Zé Gonzaga também compunha músicas e fez parcerias de peso com Humberto Teixeira, Zé Dantas, João do Vale, Abelardo Barbosa (Chacrinha) e o próprio irmão Luiz Gonzaga, como por exemplo na canção "Forró de Quelemente", de Gonzagão com Zé Dantas. Viajou de norte a sul do Brasil e ficou nacionalmente conhecido como o "Rei da alegria" por seu sorriso fácil e por ser muito comunicativo e extrovertido. 

O sanfoneiro tinha múltiplos talentos e os emprestou juntamente com sua alegria também ao cinema, participando do filme "Rico ri à toa" em 1957, dirigido por Roberto Farias. Abaixo você pode conferir um trecho do longa metragem e o número musical "Zé da Onça" com Zé Gonzaga na sanfona e no vocal ao lado de Silvinha Chiozzo.




A partir dos anos 60, assim como Luiz Gonzaga, Zé começou a ter seu espaço na grande mídia bastante reduzido em virtude da febre de novos ritmos que surgiam no país, como a Bossa nova, a Tropicália e a Jovem guarda. Passou a gravar menos e se dedicar mais aos shows pelo país. 

Ao todo em sua carreira foram 15 discos lançados em vida e um póstumo. Em 2002, aos 82 anos em 12 de abril, o vozerão, a sanfona e a alegria de Zé Gonzaga parou de ecoar, vindo a falecer de problemas cardíacos. Na verdade parou presencialmente, porque em termos de legado sua presença e sua alegria estarão marcadas para outros muitos 100 anos de história como bom rei que se tornou.

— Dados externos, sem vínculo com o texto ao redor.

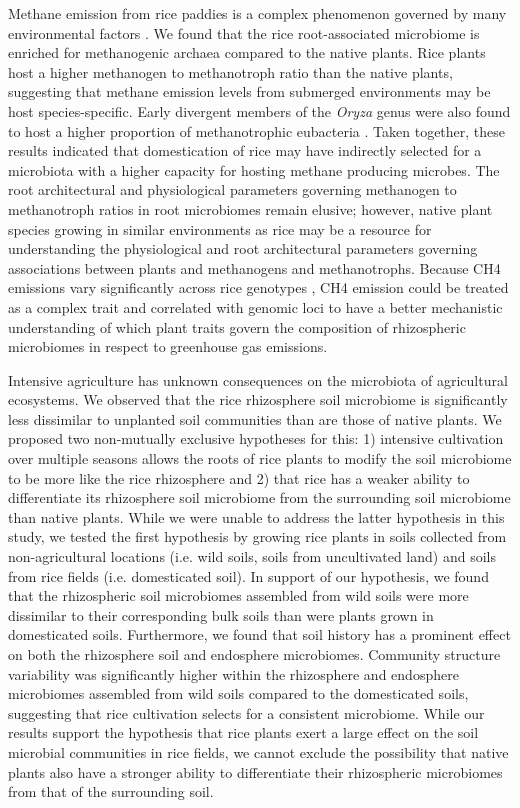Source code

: Methane emission from rice paddies is a complex phenomenon governed by many environmental factors \cite{Minami1994}. We found that the rice root-associated microbiome is enriched for methanogenic archaea compared to the native plants. Rice plants host a higher methanogen to methanotroph ratio than the native plants, suggesting that methane emission levels from submerged environments may be host species-specific. Early divergent members of the \textit{Oryza} genus were also found to host a higher proportion of methanotrophic eubacteria \cite{Shenton2016}. Taken together, these results indicated that domestication of rice may have indirectly selected for a microbiota with a higher capacity for hosting methane producing microbes. The root architectural and physiological parameters governing methanogen to methanotroph ratios in root microbiomes remain elusive; however, native plant species growing in similar environments as rice may be a resource for understanding the physiological and root architectural parameters governing associations between plants and methanogens and methanotrophs. Because CH4 emissions vary significantly across rice genotypes \cite{Simmonds2015}, CH4 emission could be treated as a complex trait and correlated with genomic loci to have a better mechanistic understanding of which plant traits govern the composition of rhizospheric microbiomes in respect to greenhouse gas emissions.

Intensive agriculture has unknown consequences on the microbiota of agricultural ecosystems. We observed that the rice rhizosphere soil microbiome is significantly less dissimilar to unplanted soil communities than are those of native plants. We proposed two non-mutually exclusive hypotheses for this: 1) intensive cultivation over multiple seasons allows the roots of rice plants to modify the soil microbiome to be more like the rice rhizosphere and 2) that rice has a weaker ability to differentiate its rhizosphere soil microbiome from the surrounding soil microbiome than native plants. While we were unable to address the latter hypothesis in this study, we tested the first hypothesis by growing rice plants in soils collected from non-agricultural locations (i.e. wild soils, soils from uncultivated land) and soils from rice fields (i.e. domesticated soil). In support of our hypothesis, we found that the rhizospheric soil microbiomes assembled from wild soils were more dissimilar to their corresponding bulk soils than were plants grown in domesticated soils. Furthermore, we found that soil history has a prominent effect on both the rhizosphere soil and endosphere microbiomes. Community structure variability was significantly higher within the rhizosphere and endosphere microbiomes assembled from wild soils compared to the domesticated soils, suggesting that rice cultivation selects for a consistent microbiome. While our results support the hypothesis that rice plants exert a large effect on the soil microbial communities in rice fields, we cannot exclude the possibility that native plants also have a stronger ability to differentiate their rhizospheric microbiomes from that of the surrounding soil. 

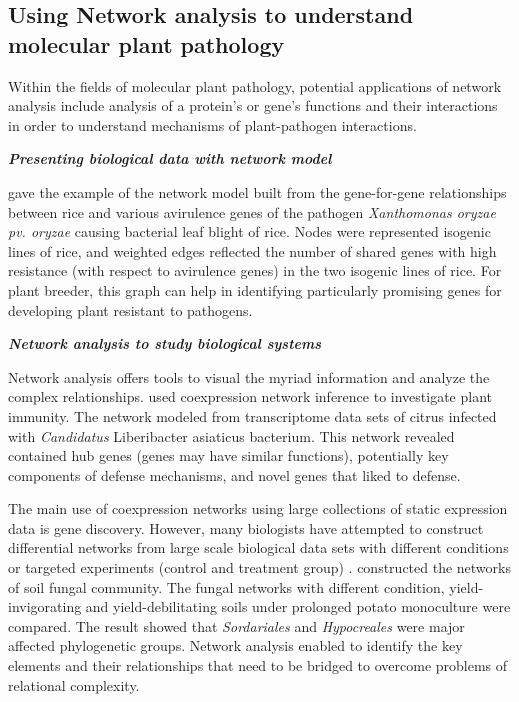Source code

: \subsection*{Using Network analysis to understand molecular plant pathology}

Within the fields of molecular plant pathology, potential applications of network analysis include analysis of a protein’s or gene’s functions and their interactions in order to understand mechanisms of plant-pathogen interactions.

\textit{\textbf{Presenting biological data with network model}}

 gave the example of the network model built from the gene-for-gene relationships between rice and various avirulence genes of the pathogen \textit{Xanthomonas oryzae pv. oryzae} causing bacterial leaf blight of rice. Nodes were represented isogenic lines of rice, and weighted edges reflected the number of shared genes with high resistance (with respect to avirulence genes) in the two isogenic lines of rice. For plant breeder, this graph can help in identifying particularly promising genes for developing plant resistant to pathogens. 

\textit{\textbf{Network analysis to study biological systems}}

Network analysis offers tools to visual the myriad information and analyze the complex relationships.  used coexpression network inference to investigate plant immunity. The network modeled from transcriptome data sets of citrus infected with \textit{Candidatus} Liberibacter asiaticus bacterium. This network revealed contained hub genes (genes may have similar functions), potentially key components of defense mechanisms, and novel genes that liked to defense. 

The main use of coexpression networks using large collections of static expression data is gene discovery. However, many biologists have attempted to construct differential networks from large scale biological data sets with different conditions or targeted experiments (control and treatment group) .  constructed the networks of soil fungal community. The fungal networks with different condition, yield-invigorating and yield-debilitating soils under prolonged potato monoculture were compared. The result showed that \textit{Sordariales} and \textit{Hypocreales} were major affected phylogenetic groups. Network analysis enabled to identify the key elements and their relationships that need to be bridged to overcome problems of relational complexity.

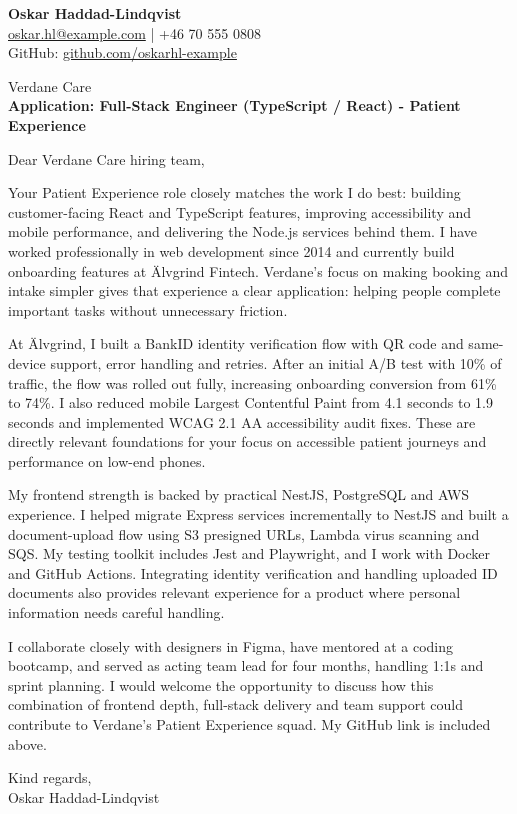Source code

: \documentclass[11pt,a4paper]{article}
\begin{document}
{\Large\bfseries\color{primarycolor} Oskar Haddad-Lindqvist}\\
\href{mailto:oskar.hl@example.com}{oskar.hl@example.com} | +46 70 555 0808\\
GitHub: \href{https://github.com/oskarhl-example}{github.com/oskarhl-example}

Verdane Care\\
\textbf{Application: Full-Stack Engineer (TypeScript / React) - Patient Experience}

Dear Verdane Care hiring team,

Your Patient Experience role closely matches the work I do best: building customer-facing React and TypeScript features, improving accessibility and mobile performance, and delivering the Node.js services behind them. I have worked professionally in web development since 2014 and currently build onboarding features at Älvgrind Fintech. Verdane's focus on making booking and intake simpler gives that experience a clear application: helping people complete important tasks without unnecessary friction.

At Älvgrind, I built a BankID identity verification flow with QR code and same-device support, error handling and retries. After an initial A/B test with 10\% of traffic, the flow was rolled out fully, increasing onboarding conversion from 61\% to 74\%. I also reduced mobile Largest Contentful Paint from 4.1 seconds to 1.9 seconds and implemented WCAG 2.1 AA accessibility audit fixes. These are directly relevant foundations for your focus on accessible patient journeys and performance on low-end phones.

My frontend strength is backed by practical NestJS, PostgreSQL and AWS experience. I helped migrate Express services incrementally to NestJS and built a document-upload flow using S3 presigned URLs, Lambda virus scanning and SQS. My testing toolkit includes Jest and Playwright, and I work with Docker and GitHub Actions. Integrating identity verification and handling uploaded ID documents also provides relevant experience for a product where personal information needs careful handling.

I collaborate closely with designers in Figma, have mentored at a coding bootcamp, and served as acting team lead for four months, handling 1:1s and sprint planning. I would welcome the opportunity to discuss how this combination of frontend depth, full-stack delivery and team support could contribute to Verdane's Patient Experience squad. My GitHub link is included above.

Kind regards,\\
Oskar Haddad-Lindqvist
\end{document}
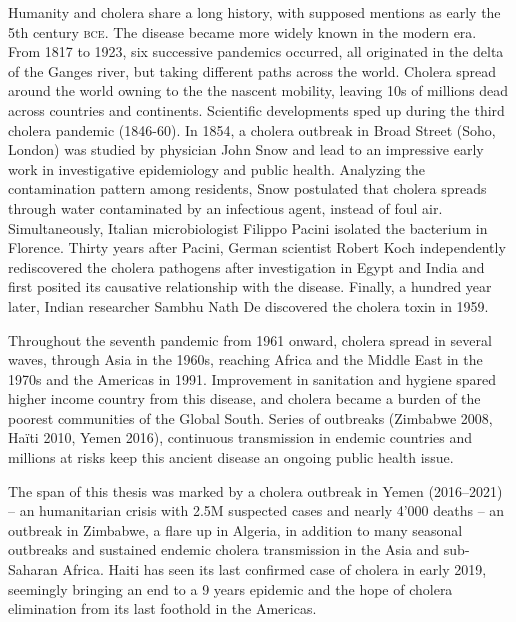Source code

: Humanity and cholera share a long history, with supposed mentions as early the 5th century \textsc{bce}. The disease became more widely known in the modern era. From 1817 to 1923, six successive pandemics occurred, all originated in the delta of the Ganges river, but taking different paths across the world. Cholera spread around the world owning to the the nascent mobility, leaving 10s of millions dead across countries and continents.  Scientific developments sped up during the third cholera pandemic (1846-60). In 1854, a cholera outbreak in Broad Street (Soho, London) was studied by physician John Snow and lead to an impressive early work in investigative epidemiology and public health. Analyzing the contamination pattern among residents, Snow postulated that cholera spreads through water contaminated by an infectious agent, instead of foul air.  Simultaneously, Italian microbiologist Filippo Pacini isolated the bacterium in Florence\cite{Pacini:OsservazioniMicroscopicheDeduzioni:1854}. Thirty years after Pacini, German scientist Robert Koch independently rediscovered the cholera pathogens after investigation in Egypt and India and first posited its causative relationship with the disease. Finally, a hundred year later, Indian researcher Sambhu Nath De discovered the cholera toxin in 1959\cite{De:ExperimentalStudyAction:1951}.

Throughout the seventh pandemic from 1961 onward, cholera spread in several waves, through Asia in the 1960s, reaching Africa and the Middle East in the 1970s and the Americas in 1991\cite{Mutreja:EvidenceSeveralWaves:2011}. Improvement in sanitation and hygiene spared higher income country from this disease, and cholera became a burden of the poorest communities of the Global South. Series of outbreaks (\eg Zimbabwe 2008, Haïti 2010, Yemen 2016), continuous transmission in endemic countries and millions at risks keep this ancient disease an ongoing public health issue.

The span of this thesis was marked by a cholera outbreak in Yemen (2016--2021) -- an humanitarian crisis with 2.5M suspected cases and nearly 4'000 deaths -- an outbreak in Zimbabwe, a flare up in Algeria, in addition to many seasonal outbreaks and sustained endemic cholera transmission in the Asia and sub-Saharan Africa. Haiti has seen its last confirmed case of cholera in early 2019, seemingly bringing an end to a 9 years epidemic and the hope of cholera elimination from its last foothold in the Americas.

Baile da Tartaruga - Jaime Florence/Osmar Safety/Augusto Mesquita (1963)


"Tartaruga deu um baile
A bicharada toda foi
O leão se embebedou
E todo mundo provocou
Provocou, provocou...

Briga no salão
Uma grande confusão
Por causa do leão
Quiseram cortar
A juba do leão
Ai que começou a confusão

Tartaruga deu um baile
A bicharada toda foi
O leão se embebedou
E todo mundo provocou
Provocou, provocou...

Nesse bafafá
Coitado do gambá
Chorava pra danar
Porque o leão
Bebendo sem parar
Virou da festa o beberrão

Tartaruga deu um baile
A bicharada toda foi
O leão se embebedou
E todo mundo provocou
Provocou, provocou..."





Disco voador - José Gonçalves/Abelardo Barbosa (1950)


"Eu vi, eu vi, eu vi
Um disco voador
Eram duas horas da manhã
Quando ele passou

A noite estava clara como o dia
Céu estreladinho como quer
Mas de repente desapareceu
E nada mais aconteceu

Um disco que é da Terra
Quando visto no além
Finalmente ninguém sabe
De onde é que ele vem

Vovó está assombrada
Com o que dizem por aí
No dia em que ele cair
O mundo vai se dividir."





Viva o Rei - Zé Gonzaga/José Amâncio (1951)


"Luiz Gonzaga não morreu
Nem a sanfona dele desapareceu
Seu automóvel na virada se quebrou
Seu zabumba se amassou
Mas o Gonzaga não morreu

O Catamilho
Seu zabumbeiro de fama
Danou a cara na lama
Quase morre o pobrezinho

E o Zequinha
O famoso rei do passo
Quase que virou bagaço
Com a pancada no focinho
Ah, coitadinho!

Luiz, escuta esse baião
Quem tá cantando com a sanfona é teu irmão
Ta esperando todo o povo brasileiro
O seu grande sanfoneiro
Com as cantigas do sertão."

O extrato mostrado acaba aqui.